> WHAT TO PRODUCE
Where an entry holds an image, skip the image but reproduce the rest word for word.

Data records
· · · · ·
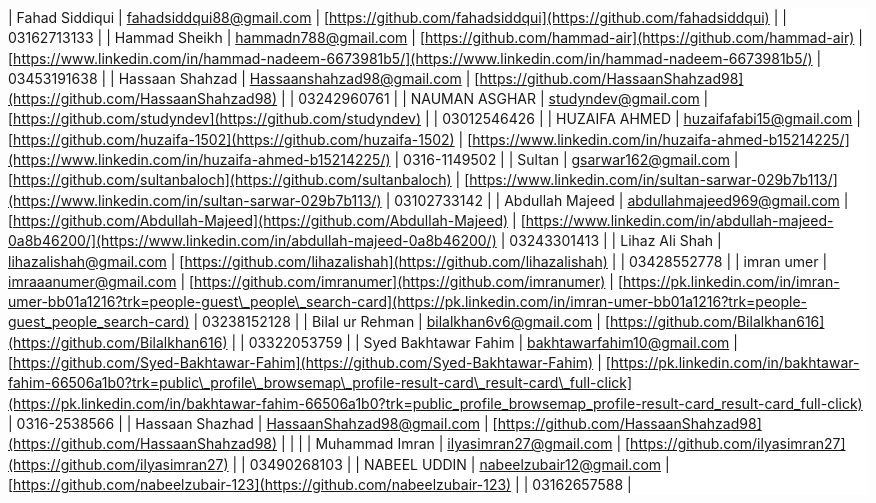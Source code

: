 | Fahad Siddiqui          | fahadsiddqui88@gmail.com         | [https://github.com/fahadsiddqui](https://github.com/fahadsiddqui)                 |                                                                                                                                                                                                                                                                   | 03162713133  |
| Hammad Sheikh           | hammadn788@gmail.com             | [https://github.com/hammad-air](https://github.com/hammad-air)                     | [https://www.linkedin.com/in/hammad-nadeem-6673981b5/](https://www.linkedin.com/in/hammad-nadeem-6673981b5/)                                                                                                                                                      | 03453191638  |
| Hassaan Shahzad         | Hassaanshahzad98@gmail.com       | [https://github.com/HassaanShahzad98](https://github.com/HassaanShahzad98)         |                                                                                                                                                                                                                                                                   | 03242960761  |
| NAUMAN ASGHAR           | studyndev@gmail.com              | [https://github.com/studyndev](https://github.com/studyndev)                       |                                                                                                                                                                                                                                                                   | 03012546426  |
| HUZAIFA AHMED           | huzaifafabi15@gmail.com          | [https://github.com/huzaifa-1502](https://github.com/huzaifa-1502)                 | [https://www.linkedin.com/in/huzaifa-ahmed-b15214225/](https://www.linkedin.com/in/huzaifa-ahmed-b15214225/)                                                                                                                                                      | 0316-1149502 |
| Sultan                  | gsarwar162@gmail.com             | [https://github.com/sultanbaloch](https://github.com/sultanbaloch)                 | [https://www.linkedin.com/in/sultan-sarwar-029b7b113/](https://www.linkedin.com/in/sultan-sarwar-029b7b113/)                                                                                                                                                      | 03102733142  |
| Abdullah Majeed         | abdullahmajeed969@gmail.com      | [https://github.com/Abdullah-Majeed](https://github.com/Abdullah-Majeed)           | [https://www.linkedin.com/in/abdullah-majeed-0a8b46200/](https://www.linkedin.com/in/abdullah-majeed-0a8b46200/)                                                                                                                                                  | 03243301413  |
| Lihaz Ali Shah          | lihazalishah@gmail.com           | [https://github.com/lihazalishah](https://github.com/lihazalishah)                 |                                                                                                                                                                                                                                                                   | 03428552778  |
| imran umer              | imraaanumer@gmail.com            | [https://github.com/imranumer](https://github.com/imranumer)                       | [https://pk.linkedin.com/in/imran-umer-bb01a1216?trk=people-guest\_people\_search-card](https://pk.linkedin.com/in/imran-umer-bb01a1216?trk=people-guest_people_search-card)                                                                                      | 03238152128  |
| Bilal ur Rehman         | bilalkhan6v6@gmail.com           | [https://github.com/Bilalkhan616](https://github.com/Bilalkhan616)                 |                                                                                                                                                                                                                                                                   | 03322053759  |
| Syed Bakhtawar Fahim    | bakhtawarfahim10@gmail.com       | [https://github.com/Syed-Bakhtawar-Fahim](https://github.com/Syed-Bakhtawar-Fahim) | [https://pk.linkedin.com/in/bakhtawar-fahim-66506a1b0?trk=public\_profile\_browsemap\_profile-result-card\_result-card\_full-click](https://pk.linkedin.com/in/bakhtawar-fahim-66506a1b0?trk=public_profile_browsemap_profile-result-card_result-card_full-click) | 0316-2538566 |
| Hassaan Shazhad         | HassaanShahzad98@gmail.com       | [https://github.com/HassaanShahzad98](https://github.com/HassaanShahzad98)         |                                                                                                                                                                                                                                                                   |              |
| Muhammad Imran          | ilyasimran27@gmail.com           | [https://github.com/ilyasimran27](https://github.com/ilyasimran27)                 |                                                                                                                                                                                                                                                                   | 03490268103  |
| NABEEL UDDIN            | nabeelzubair12@gmail.com         | [https://github.com/nabeelzubair-123](https://github.com/nabeelzubair-123)         |                                                                                                                                                                                                                                                                   | 03162657588  |
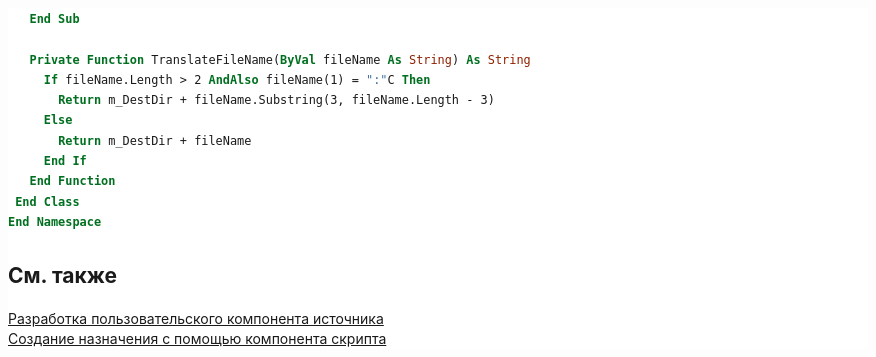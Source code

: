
 ```vb  
   End Sub   
  
   Private Function TranslateFileName(ByVal fileName As String) As String   
     If fileName.Length > 2 AndAlso fileName(1) = ":"C Then   
       Return m_DestDir + fileName.Substring(3, fileName.Length - 3)   
     Else   
       Return m_DestDir + fileName   
     End If   
   End Function   
 End Class   
End Namespace  
```  
  
## <a name="see-also"></a>См. также  
 [Разработка пользовательского компонента источника](../../integration-services/extending-packages-custom-objects-data-flow-types/developing-a-custom-source-component.md)   
 [Создание назначения с помощью компонента скрипта](../../integration-services/extending-packages-scripting-data-flow-script-component-types/creating-a-destination-with-the-script-component.md)  
  
  

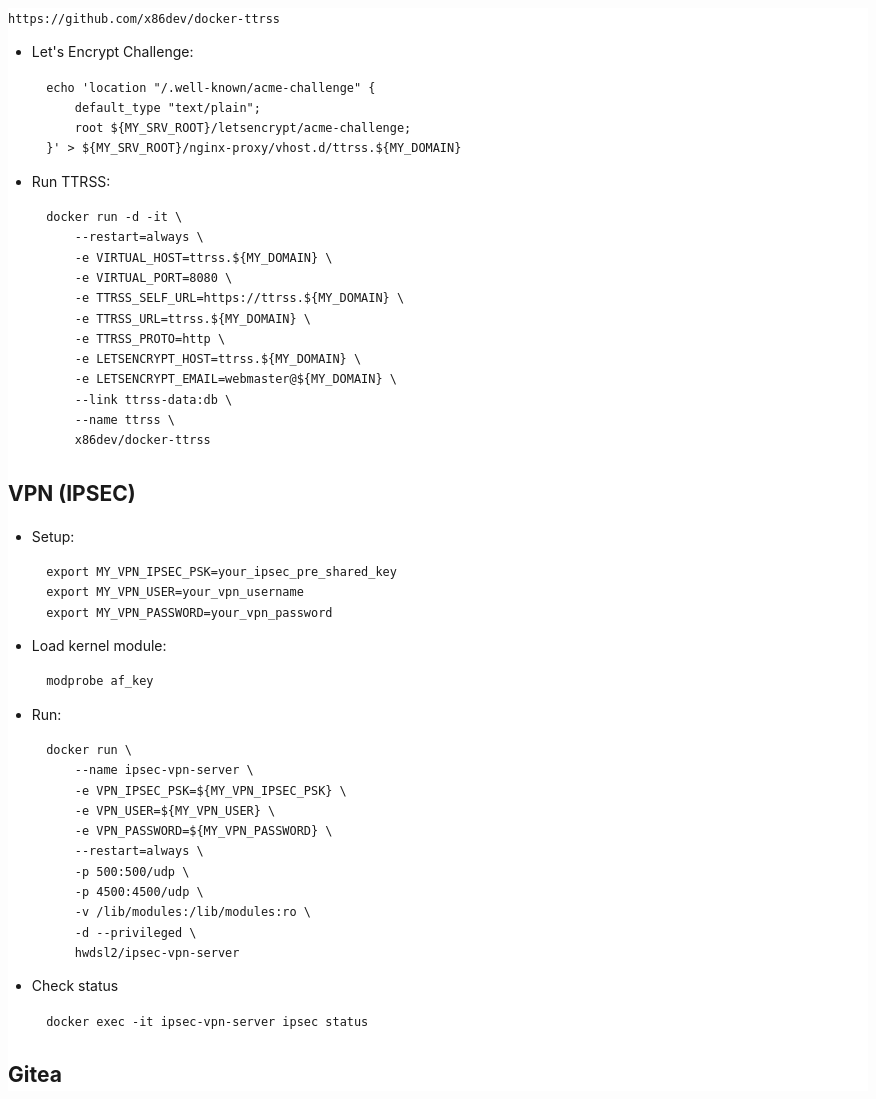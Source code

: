     https://github.com/x86dev/docker-ttrss

* Let's Encrypt Challenge:

        echo 'location "/.well-known/acme-challenge" {
            default_type "text/plain";
            root ${MY_SRV_ROOT}/letsencrypt/acme-challenge;
        }' > ${MY_SRV_ROOT}/nginx-proxy/vhost.d/ttrss.${MY_DOMAIN}

* Run TTRSS:

        docker run -d -it \
            --restart=always \
            -e VIRTUAL_HOST=ttrss.${MY_DOMAIN} \
            -e VIRTUAL_PORT=8080 \
            -e TTRSS_SELF_URL=https://ttrss.${MY_DOMAIN} \
            -e TTRSS_URL=ttrss.${MY_DOMAIN} \
            -e TTRSS_PROTO=http \
            -e LETSENCRYPT_HOST=ttrss.${MY_DOMAIN} \
            -e LETSENCRYPT_EMAIL=webmaster@${MY_DOMAIN} \
            --link ttrss-data:db \
            --name ttrss \
            x86dev/docker-ttrss

## VPN (IPSEC)

* Setup:

        export MY_VPN_IPSEC_PSK=your_ipsec_pre_shared_key
        export MY_VPN_USER=your_vpn_username
        export MY_VPN_PASSWORD=your_vpn_password

* Load kernel module:

        modprobe af_key

* Run:

        docker run \
            --name ipsec-vpn-server \
            -e VPN_IPSEC_PSK=${MY_VPN_IPSEC_PSK} \
            -e VPN_USER=${MY_VPN_USER} \
            -e VPN_PASSWORD=${MY_VPN_PASSWORD} \
            --restart=always \
            -p 500:500/udp \
            -p 4500:4500/udp \
            -v /lib/modules:/lib/modules:ro \
            -d --privileged \
            hwdsl2/ipsec-vpn-server

* Check status

        docker exec -it ipsec-vpn-server ipsec status

## Gitea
· · · · ·
> OUTPUT FOR THIS EXERCISE
Source code

: | Fahad Siddiqui          | fahadsiddqui88@gmail.com         | [https://github.com/fahadsiddqui](https://github.com/fahadsiddqui)                 |                                                                                                                                                                                                                                                                   | 03162713133  |
| Hammad Sheikh           | hammadn788@gmail.com             | [https://github.com/hammad-air](https://github.com/hammad-air)                     | [https://www.linkedin.com/in/hammad-nadeem-6673981b5/](https://www.linkedin.com/in/hammad-nadeem-6673981b5/)                                                                                                                                                      | 03453191638  |
| Hassaan Shahzad         | Hassaanshahzad98@gmail.com       | [https://github.com/HassaanShahzad98](https://github.com/HassaanShahzad98)         |                                                                                                                                                                                                                                                                   | 03242960761  |
| NAUMAN ASGHAR           | studyndev@gmail.com              | [https://github.com/studyndev](https://github.com/studyndev)                       |                                                                                                                                                                                                                                                                   | 03012546426  |
| HUZAIFA AHMED           | huzaifafabi15@gmail.com          | [https://github.com/huzaifa-1502](https://github.com/huzaifa-1502)                 | [https://www.linkedin.com/in/huzaifa-ahmed-b15214225/](https://www.linkedin.com/in/huzaifa-ahmed-b15214225/)                                                                                                                                                      | 0316-1149502 |
| Sultan                  | gsarwar162@gmail.com             | [https://github.com/sultanbaloch](https://github.com/sultanbaloch)                 | [https://www.linkedin.com/in/sultan-sarwar-029b7b113/](https://www.linkedin.com/in/sultan-sarwar-029b7b113/)                                                                                                                                                      | 03102733142  |
| Abdullah Majeed         | abdullahmajeed969@gmail.com      | [https://github.com/Abdullah-Majeed](https://github.com/Abdullah-Majeed)           | [https://www.linkedin.com/in/abdullah-majeed-0a8b46200/](https://www.linkedin.com/in/abdullah-majeed-0a8b46200/)                                                                                                                                                  | 03243301413  |
| Lihaz Ali Shah          | lihazalishah@gmail.com           | [https://github.com/lihazalishah](https://github.com/lihazalishah)                 |                                                                                                                                                                                                                                                                   | 03428552778  |
| imran umer              | imraaanumer@gmail.com            | [https://github.com/imranumer](https://github.com/imranumer)                       | [https://pk.linkedin.com/in/imran-umer-bb01a1216?trk=people-guest\_people\_search-card](https://pk.linkedin.com/in/imran-umer-bb01a1216?trk=people-guest_people_search-card)                                                                                      | 03238152128  |
| Bilal ur Rehman         | bilalkhan6v6@gmail.com           | [https://github.com/Bilalkhan616](https://github.com/Bilalkhan616)                 |                                                                                                                                                                                                                                                                   | 03322053759  |
| Syed Bakhtawar Fahim    | bakhtawarfahim10@gmail.com       | [https://github.com/Syed-Bakhtawar-Fahim](https://github.com/Syed-Bakhtawar-Fahim) | [https://pk.linkedin.com/in/bakhtawar-fahim-66506a1b0?trk=public\_profile\_browsemap\_profile-result-card\_result-card\_full-click](https://pk.linkedin.com/in/bakhtawar-fahim-66506a1b0?trk=public_profile_browsemap_profile-result-card_result-card_full-click) | 0316-2538566 |
| Hassaan Shazhad         | HassaanShahzad98@gmail.com       | [https://github.com/HassaanShahzad98](https://github.com/HassaanShahzad98)         |                                                                                                                                                                                                                                                                   |              |
| Muhammad Imran          | ilyasimran27@gmail.com           | [https://github.com/ilyasimran27](https://github.com/ilyasimran27)                 |                                                                                                                                                                                                                                                                   | 03490268103  |
| NABEEL UDDIN            | nabeelzubair12@gmail.com         | [https://github.com/nabeelzubair-123](https://github.com/nabeelzubair-123)         |                                                                                                                                                                                                                                                                   | 03162657588  |
Source code

:
 ```vb  
   End Sub   
  
   Private Function TranslateFileName(ByVal fileName As String) As String   
     If fileName.Length > 2 AndAlso fileName(1) = ":"C Then   
       Return m_DestDir + fileName.Substring(3, fileName.Length - 3)   
     Else   
       Return m_DestDir + fileName   
     End If   
   End Function   
 End Class   
End Namespace  
```  
  
## <a name="see-also"></a>См. также  
 [Разработка пользовательского компонента источника](../../integration-services/extending-packages-custom-objects-data-flow-types/developing-a-custom-source-component.md)   
 [Создание назначения с помощью компонента скрипта](../../integration-services/extending-packages-scripting-data-flow-script-component-types/creating-a-destination-with-the-script-component.md)  
  
  

Source code

:     https://github.com/x86dev/docker-ttrss

* Let's Encrypt Challenge:

        echo 'location "/.well-known/acme-challenge" {
            default_type "text/plain";
            root ${MY_SRV_ROOT}/letsencrypt/acme-challenge;
        }' > ${MY_SRV_ROOT}/nginx-proxy/vhost.d/ttrss.${MY_DOMAIN}

* Run TTRSS:

        docker run -d -it \
            --restart=always \
            -e VIRTUAL_HOST=ttrss.${MY_DOMAIN} \
            -e VIRTUAL_PORT=8080 \
            -e TTRSS_SELF_URL=https://ttrss.${MY_DOMAIN} \
            -e TTRSS_URL=ttrss.${MY_DOMAIN} \
            -e TTRSS_PROTO=http \
            -e LETSENCRYPT_HOST=ttrss.${MY_DOMAIN} \
            -e LETSENCRYPT_EMAIL=webmaster@${MY_DOMAIN} \
            --link ttrss-data:db \
            --name ttrss \
            x86dev/docker-ttrss

## VPN (IPSEC)

* Setup:

        export MY_VPN_IPSEC_PSK=your_ipsec_pre_shared_key
        export MY_VPN_USER=your_vpn_username
        export MY_VPN_PASSWORD=your_vpn_password

* Load kernel module:

        modprobe af_key

* Run:

        docker run \
            --name ipsec-vpn-server \
            -e VPN_IPSEC_PSK=${MY_VPN_IPSEC_PSK} \
            -e VPN_USER=${MY_VPN_USER} \
            -e VPN_PASSWORD=${MY_VPN_PASSWORD} \
            --restart=always \
            -p 500:500/udp \
            -p 4500:4500/udp \
            -v /lib/modules:/lib/modules:ro \
            -d --privileged \
            hwdsl2/ipsec-vpn-server

* Check status

        docker exec -it ipsec-vpn-server ipsec status

## Gitea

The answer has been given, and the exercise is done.